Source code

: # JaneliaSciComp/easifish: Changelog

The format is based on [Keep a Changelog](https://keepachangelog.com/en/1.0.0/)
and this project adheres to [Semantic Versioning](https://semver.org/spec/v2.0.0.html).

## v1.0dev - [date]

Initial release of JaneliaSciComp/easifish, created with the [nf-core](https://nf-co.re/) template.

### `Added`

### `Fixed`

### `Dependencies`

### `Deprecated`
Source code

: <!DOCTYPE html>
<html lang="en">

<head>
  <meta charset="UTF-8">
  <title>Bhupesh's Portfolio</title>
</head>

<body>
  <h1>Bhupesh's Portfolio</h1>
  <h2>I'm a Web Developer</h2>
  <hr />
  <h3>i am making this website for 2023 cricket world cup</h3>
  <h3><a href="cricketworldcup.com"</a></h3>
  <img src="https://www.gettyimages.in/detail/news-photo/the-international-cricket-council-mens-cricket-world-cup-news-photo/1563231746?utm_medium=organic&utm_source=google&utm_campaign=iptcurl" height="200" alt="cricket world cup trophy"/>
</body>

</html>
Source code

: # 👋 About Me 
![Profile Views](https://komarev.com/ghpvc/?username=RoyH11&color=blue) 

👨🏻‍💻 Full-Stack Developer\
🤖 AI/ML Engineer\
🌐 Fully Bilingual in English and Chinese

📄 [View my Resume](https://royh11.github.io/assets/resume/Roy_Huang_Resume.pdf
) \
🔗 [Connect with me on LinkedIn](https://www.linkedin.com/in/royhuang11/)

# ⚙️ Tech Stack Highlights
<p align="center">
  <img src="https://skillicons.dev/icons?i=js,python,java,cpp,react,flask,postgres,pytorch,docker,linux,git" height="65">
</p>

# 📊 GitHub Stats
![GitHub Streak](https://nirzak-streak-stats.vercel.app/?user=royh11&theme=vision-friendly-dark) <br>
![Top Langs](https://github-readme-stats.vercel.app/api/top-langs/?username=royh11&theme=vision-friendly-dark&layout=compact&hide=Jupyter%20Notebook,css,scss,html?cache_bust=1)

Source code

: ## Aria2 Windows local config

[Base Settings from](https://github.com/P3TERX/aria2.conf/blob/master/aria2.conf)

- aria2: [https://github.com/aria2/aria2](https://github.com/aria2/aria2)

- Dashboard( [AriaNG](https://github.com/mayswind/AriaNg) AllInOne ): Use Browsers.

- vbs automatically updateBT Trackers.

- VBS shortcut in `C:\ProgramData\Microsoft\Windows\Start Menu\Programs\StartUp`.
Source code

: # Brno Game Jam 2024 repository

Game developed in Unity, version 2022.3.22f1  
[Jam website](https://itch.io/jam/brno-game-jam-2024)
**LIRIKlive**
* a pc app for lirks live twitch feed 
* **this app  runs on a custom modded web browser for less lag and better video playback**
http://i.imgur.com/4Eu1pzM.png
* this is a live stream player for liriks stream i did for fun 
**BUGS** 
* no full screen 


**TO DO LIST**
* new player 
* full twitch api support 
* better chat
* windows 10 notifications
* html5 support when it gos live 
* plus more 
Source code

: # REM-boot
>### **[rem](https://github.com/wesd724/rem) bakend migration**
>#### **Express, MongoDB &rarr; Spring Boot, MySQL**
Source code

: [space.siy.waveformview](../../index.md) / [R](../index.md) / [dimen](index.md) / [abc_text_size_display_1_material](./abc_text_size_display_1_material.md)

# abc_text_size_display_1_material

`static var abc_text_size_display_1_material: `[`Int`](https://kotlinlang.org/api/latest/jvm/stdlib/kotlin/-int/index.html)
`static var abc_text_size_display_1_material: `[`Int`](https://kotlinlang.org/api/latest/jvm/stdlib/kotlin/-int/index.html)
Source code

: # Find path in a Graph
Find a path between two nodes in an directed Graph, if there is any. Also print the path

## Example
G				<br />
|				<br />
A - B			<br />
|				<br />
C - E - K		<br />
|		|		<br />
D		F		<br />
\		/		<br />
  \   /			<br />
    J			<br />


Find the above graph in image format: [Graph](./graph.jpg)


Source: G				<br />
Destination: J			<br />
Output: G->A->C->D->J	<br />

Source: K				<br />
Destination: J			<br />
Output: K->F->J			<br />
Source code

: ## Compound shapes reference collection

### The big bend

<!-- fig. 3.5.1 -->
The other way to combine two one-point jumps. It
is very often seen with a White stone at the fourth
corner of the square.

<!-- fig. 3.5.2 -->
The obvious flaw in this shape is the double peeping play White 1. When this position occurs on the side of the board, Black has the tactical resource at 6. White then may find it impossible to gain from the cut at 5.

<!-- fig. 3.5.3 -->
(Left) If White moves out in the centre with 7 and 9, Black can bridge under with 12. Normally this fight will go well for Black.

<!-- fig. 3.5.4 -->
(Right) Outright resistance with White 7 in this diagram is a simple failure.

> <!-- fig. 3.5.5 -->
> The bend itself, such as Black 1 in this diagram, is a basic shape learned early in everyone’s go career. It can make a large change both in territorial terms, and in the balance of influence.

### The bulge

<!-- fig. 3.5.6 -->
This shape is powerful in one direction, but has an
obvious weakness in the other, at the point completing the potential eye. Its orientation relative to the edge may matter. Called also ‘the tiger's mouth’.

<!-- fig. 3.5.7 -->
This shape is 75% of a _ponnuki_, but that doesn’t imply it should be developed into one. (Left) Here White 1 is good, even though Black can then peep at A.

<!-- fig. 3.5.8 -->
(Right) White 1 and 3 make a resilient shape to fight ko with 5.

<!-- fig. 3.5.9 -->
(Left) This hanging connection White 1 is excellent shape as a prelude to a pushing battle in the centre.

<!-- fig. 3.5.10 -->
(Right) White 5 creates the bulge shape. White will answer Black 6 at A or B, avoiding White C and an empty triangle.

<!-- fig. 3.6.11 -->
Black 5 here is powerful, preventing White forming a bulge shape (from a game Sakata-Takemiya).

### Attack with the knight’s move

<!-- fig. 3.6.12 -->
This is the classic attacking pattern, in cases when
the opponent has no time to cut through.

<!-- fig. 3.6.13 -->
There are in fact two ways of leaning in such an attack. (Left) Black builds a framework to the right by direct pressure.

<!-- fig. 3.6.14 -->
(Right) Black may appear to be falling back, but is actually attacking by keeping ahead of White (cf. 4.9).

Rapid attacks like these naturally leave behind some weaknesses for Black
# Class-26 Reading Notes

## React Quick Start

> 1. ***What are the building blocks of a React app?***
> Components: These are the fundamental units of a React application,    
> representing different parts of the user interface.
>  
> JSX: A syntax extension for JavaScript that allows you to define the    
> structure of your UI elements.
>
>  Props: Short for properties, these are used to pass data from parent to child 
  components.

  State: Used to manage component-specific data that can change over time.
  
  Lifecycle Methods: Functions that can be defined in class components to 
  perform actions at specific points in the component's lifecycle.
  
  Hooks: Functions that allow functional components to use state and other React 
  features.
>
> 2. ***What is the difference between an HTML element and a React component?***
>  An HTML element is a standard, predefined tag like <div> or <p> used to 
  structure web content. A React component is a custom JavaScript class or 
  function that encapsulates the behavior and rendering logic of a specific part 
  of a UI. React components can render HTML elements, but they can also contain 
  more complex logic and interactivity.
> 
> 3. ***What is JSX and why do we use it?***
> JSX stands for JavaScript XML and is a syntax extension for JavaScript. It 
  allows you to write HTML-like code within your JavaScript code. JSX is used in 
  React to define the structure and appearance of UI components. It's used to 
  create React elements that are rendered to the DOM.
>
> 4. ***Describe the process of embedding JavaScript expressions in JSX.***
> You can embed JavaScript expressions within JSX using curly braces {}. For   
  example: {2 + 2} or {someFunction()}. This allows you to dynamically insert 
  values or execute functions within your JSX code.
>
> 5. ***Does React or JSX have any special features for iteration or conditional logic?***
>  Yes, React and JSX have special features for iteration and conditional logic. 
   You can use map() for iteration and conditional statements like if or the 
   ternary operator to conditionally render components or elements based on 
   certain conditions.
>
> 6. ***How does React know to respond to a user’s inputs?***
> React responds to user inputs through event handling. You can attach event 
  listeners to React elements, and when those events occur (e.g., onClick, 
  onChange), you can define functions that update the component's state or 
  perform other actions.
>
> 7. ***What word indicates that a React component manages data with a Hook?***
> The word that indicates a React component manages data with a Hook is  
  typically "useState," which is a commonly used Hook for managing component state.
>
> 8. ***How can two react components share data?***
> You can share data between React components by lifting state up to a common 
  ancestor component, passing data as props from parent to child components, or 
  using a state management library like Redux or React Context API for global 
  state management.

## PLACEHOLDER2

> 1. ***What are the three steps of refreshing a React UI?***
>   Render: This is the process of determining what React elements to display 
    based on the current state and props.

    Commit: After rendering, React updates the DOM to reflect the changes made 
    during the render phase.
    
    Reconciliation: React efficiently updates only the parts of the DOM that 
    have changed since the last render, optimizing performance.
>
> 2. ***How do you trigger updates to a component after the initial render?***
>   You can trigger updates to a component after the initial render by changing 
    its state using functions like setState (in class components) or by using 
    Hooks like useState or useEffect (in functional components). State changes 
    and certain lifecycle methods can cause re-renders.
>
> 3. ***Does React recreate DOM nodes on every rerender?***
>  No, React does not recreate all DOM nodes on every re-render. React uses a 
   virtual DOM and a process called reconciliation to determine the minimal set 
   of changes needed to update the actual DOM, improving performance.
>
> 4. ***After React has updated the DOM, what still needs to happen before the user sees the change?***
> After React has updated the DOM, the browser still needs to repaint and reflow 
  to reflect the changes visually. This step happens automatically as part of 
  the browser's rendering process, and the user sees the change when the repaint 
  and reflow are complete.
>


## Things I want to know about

▶ [Action item] All that belongs in your answer is the stretch of entries above from the line with "to a common" through the line with "during the render phase.", printed exactly.

▶ [Completed exercise]
> You can share data between React components by lifting state up to a common 
  ancestor component, passing data as props from parent to child components, or 
  using a state management library like Redux or React Context API for global 
  state management.

## PLACEHOLDER2

> 1. ***What are the three steps of refreshing a React UI?***
>   Render: This is the process of determining what React elements to display 
    based on the current state and props.

    Commit: After rendering, React updates the DOM to reflect the changes made 
    during the render phase.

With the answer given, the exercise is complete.